Hornby has announced plans to cancel its admission to London's AIM market, with shares valued at one pence.
The group said that following an ongoing and in-depth evaluation, the board has concluded that the cancellation is "in the best interests of the company and its shareholders".
Hornby stated that in recent years it has implemented "significant structural change" and driven "operational transformation".
However, its board said it was "conscious of the limited liquidity of the company’s shares on AIM balanced against the regulatory burden and cost of maintaining the public quotation", adding that its director believe that the current level of liquidity do not "offer investors the opportunities to trade in meaningful volumes" within an active market.
Furthermore, the board stated that delisting would "streamline" its restructuring efficiency programme.
Under current trading, the firm said that it remains "on track for year-on-year sales growth", despite weaker trading in January and February.
Investment director at AJ Bell, Russ Mould, said: "Hornby’s decision to delist from AIM is not a damning criticism of the UK stock market.
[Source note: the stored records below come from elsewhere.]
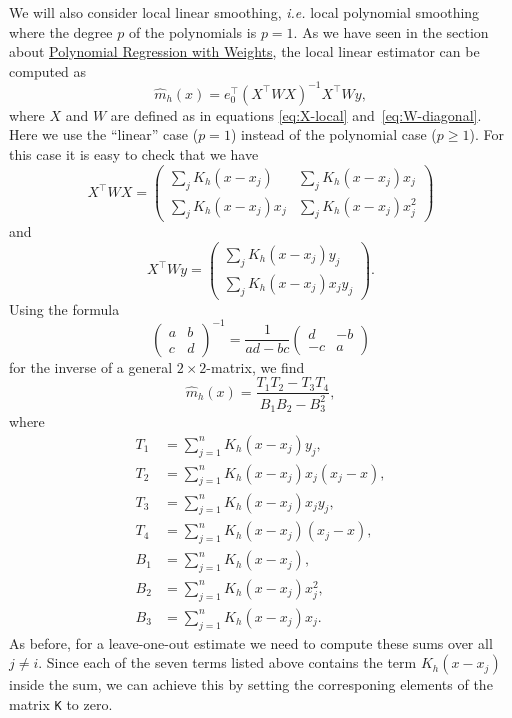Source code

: \documentclass[
  a4paper,
]{article}
\theoremstyle{definition}
\theoremstyle{definition}
\theoremstyle{definition}
\theoremstyle{definition}
\theoremstyle{remark}
\begin{document}
We will also consider local linear smoothing, \emph{i.e.} local polynomial
smoothing where the degree \(p\) of the polynomials is \(p=1\).
As we have seen in the section about \hyperref[polynomial-regression-with-weights]{Polynomial Regression with Weights},
the local linear estimator can be computed as
\begin{equation*}
  \hat m_h(x)
  = e_0^\top (X^\top W X)^{-1} X^\top W y,
\end{equation*}
where \(X\) and \(W\) are defined as in equations \eqref{eq:X-local}
and~\eqref{eq:W-diagonal}.
Here we use the ``linear'' case (\(p=1\)) instead of the polynomial case (\(p\geq 1\)).
For this case it is easy to check that we have
\begin{equation*}
  X^\top W X
  = \begin{pmatrix}
        \sum_j K_h(x-x_j)     & \sum_j K_h(x-x_j) x_j   \\
        \sum_j K_h(x-x_j) x_j & \sum_j K_h(x-x_j) x_j^2
    \end{pmatrix}
\end{equation*}
and
\begin{equation*}
  X^\top W y
  = \begin{pmatrix}
        \sum_j K_h(x-x_j) y_j     \\
        \sum_j K_h(x-x_j) x_j y_j
    \end{pmatrix}.
\end{equation*}
Using the formula
\begin{equation*}
  \begin{pmatrix}
    a & b \\
    c & d
  \end{pmatrix}^{-1}
  = \frac{1}{ad-bc} \begin{pmatrix}
    d & -b \\
    -c & a
  \end{pmatrix}
\end{equation*}
for the inverse of a general \(2\times 2\)-matrix, we find
\begin{equation*}
  \hat m_h(x)
  = \frac{T_1 T_2 - T_3 T_4}{B_1 B_2 - B_3^2},
\end{equation*}
where
\begin{align*}
  T_1 &= \sum_{j=1}^n K_h(x-x_j) y_j       , \\
  T_2 &= \sum_{j=1}^n K_h(x-x_j) x_j(x_j-x), \\
  T_3 &= \sum_{j=1}^n K_h(x-x_j) x_j y_j   , \\
  T_4 &= \sum_{j=1}^n K_h(x-x_j) (x_j-x)   , \\
  B_1 &= \sum_{j=1}^n K_h(x-x_j)           , \\
  B_2 &= \sum_{j=1}^n K_h(x-x_j) x_j^2     , \\
  B_3 &= \sum_{j=1}^n K_h(x-x_j) x_j       .
\end{align*}
As before, for a leave-one-out estimate we need to compute these sums over all
\(j\neq i\). Since each of the seven terms listed above contains the term
\(K_h(x-x_j)\) inside the sum, we can achieve this by setting the corresponing
elements of the matrix \texttt{K} to zero.
\end{document}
When two shareholders – Phoenix Asset Management and Frasers – own 91% of the company, it doesn’t make sense to be a listed entity.
"Companies admit their shares for public trading to obtain a diverse shareholder base and access capital markets. In Hornby’s case, its shareholder base has become incredibly concentrated.
"Hornby has had a tough ride over the years and Phoenix has been an incredibly supportive and patient shareholder. Sometimes a business is better off away from the public markets and that looks to be the case with Hornby."